Oct. 11 is National Coming Out Day. The vast majority of people who declare their sexual identity do so one of the other 364 days on the calendar, but symbolism has always had an important role in the pursuit of equality.

The NBA saw a major milestone this past year, as veteran center Jason Collins disclosed he was gay in a personal essay published on April 29 in Sports Illustrated. As we approach opening night, Collins isn’t on an NBA roster. If he remains an unsigned free agent, will his announcement go down as merely symbolic, or will it have a more lasting, meaningful effect?

Today offers us an opportunity to explore that question.


Not long before Jason Collins came out to the world, I sat with an NBA head coach in an empty gym after his team’s practice. In the few years I’ve been talking with players, coaches or execs as a gay journalist about the implications of an openly gay player, the gravitation has been toward those I perceived would be most accepting and comfortable. When we want to classify these guys, we often call them enlightened and smart, even if what we really mean is that they share our cultural sensibilities.

This coach doesn’t fall into that group. He’s razor-sharp and intellectually curious -- and he happens to be devoted to the idea that a specific collection of texts should serve as our moral authority. If I wanted a true pulse on the collective sentiment of those in the basketball world about the climate for a gay player, it was time to start conversations with people who subscribed to different creeds, people like this head coach.

Over the course of our chat, which covered topics ranging from theology to how values are instilled in human beings, this coach offered up a prediction: An active NBA player would come out pretty soon. The public reaction to the announcement would be positive. A few high-profile players and coaches would voice overwhelming support for the player, and the media would celebrate the moment.

But back in the locker room, the majority of the league’s rostered players would still be uncomfortable with the idea of sharing close space with a gay teammate, according to the coach. When the cameras and digital recorders are turned off, the attitudes of the median player in the NBA were closer to those of the coach, not mine.
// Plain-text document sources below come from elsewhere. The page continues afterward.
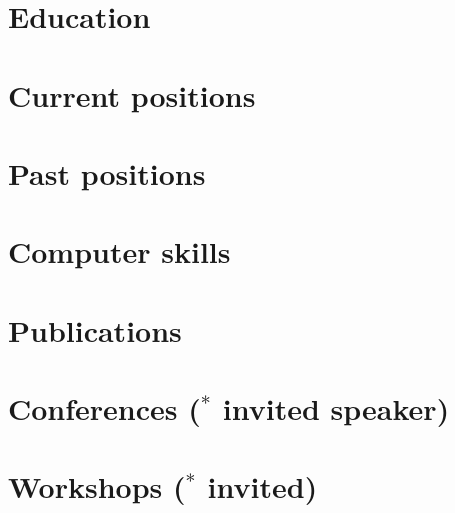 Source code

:\documentclass[12pt, a4paper, twoside, openright, notitlepage]{article}
\theoremstyle{theorem}
\theoremstyle{definition}
\theoremstyle{remark}
\theoremstyle{proposition}
\begin{document}
  \section*{Education}

  \section*{Current positions}

  \section*{Past positions}

  \section*{Computer skills}

  \section*{Publications}

  \section*{Conferences ($^{\mathbf{*}}$ invited speaker)}

  \section*{Workshops ($^{\mathbf{*}}$ invited)}
\end{document}
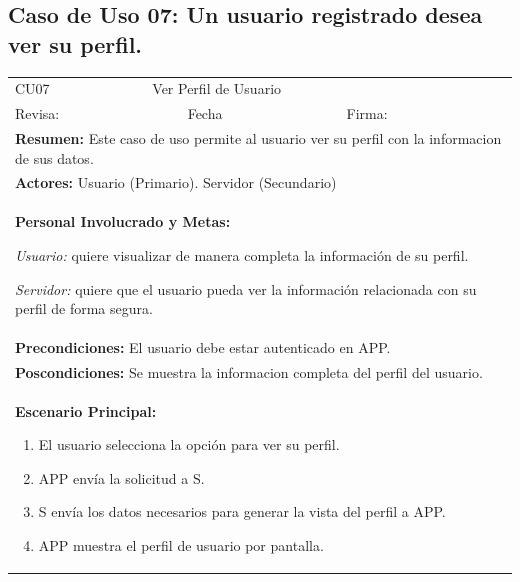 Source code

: 		\subsection{Caso de Uso 07: Un usuario registrado desea ver su perfil.}
			\begin{longtable}{|l|p{5.5cm}|l|p{2cm}|l|p{1.9cm}|} \hline
				\cellcolor{grisOscuro} CU07 & \multicolumn{4}{|l|}{  \cellcolor{grisOscuro} Ver Perfil de Usuario} &  \cellcolor{grisClaro}\multirow{2}{1cm}{} \\ \cline{1-5}
				\cellcolor{grisOscuro} Revisa: &  \cellcolor{grisClaro} &  \cellcolor{grisOscuro} Fecha &  \cellcolor{grisClaro} &  \cellcolor{grisOscuro} Firma: & \cellcolor{grisClaro} \\ \hline
				\multicolumn{6}{|p{15cm}|}{ \textbf{Resumen: } Este caso de uso permite al usuario ver su perfil con la informacion de sus datos.

				} \\ \hline

				\multicolumn{6}{|p{15cm}|}{ \textbf{Actores: } Usuario (Primario). Servidor (Secundario)

				} \\ \hline

				\multicolumn{6}{|p{15cm}|}{ \textbf{Personal Involucrado y Metas: }
				
				\emph{Usuario:} quiere visualizar de manera completa la información de su perfil.

				\emph{Servidor:} quiere que el usuario pueda ver la información relacionada con su perfil de forma segura.

				} \\ \hline

				\multicolumn{6}{|p{15cm}|}{ \textbf{Precondiciones: } El usuario debe estar autenticado en APP.

				} \\ \hline

				\multicolumn{6}{|p{15cm}|}{ \textbf{Poscondiciones: } Se muestra la informacion completa del perfil del usuario.

				} \\ \hline

				\multicolumn{6}{|p{15cm}|}{ \textbf{Escenario Principal: }

				\begin{enumerate}
					\item El usuario selecciona la opción para ver su perfil.
					\item APP envía la solicitud a S.
					\item S envía los datos necesarios para generar la vista del perfil a APP.
					\item APP muestra el perfil de usuario por pantalla.
				\end{enumerate}

}
\end{longtable}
This vision was prescient to a great extent. On the Monday Collins made his announcement in Sports Illustrated, some big names expressed encouragement and respect. Elder statesmen like Paul Pierce, Kobe Bryant, LeBron James, Steve Nash, Grant Hill, Shane Battier and Chauncey Billups backed Collins in media scrums and on Twitter. The press congratulated Collins and noted the hospitable reception for Collins in the public sphere.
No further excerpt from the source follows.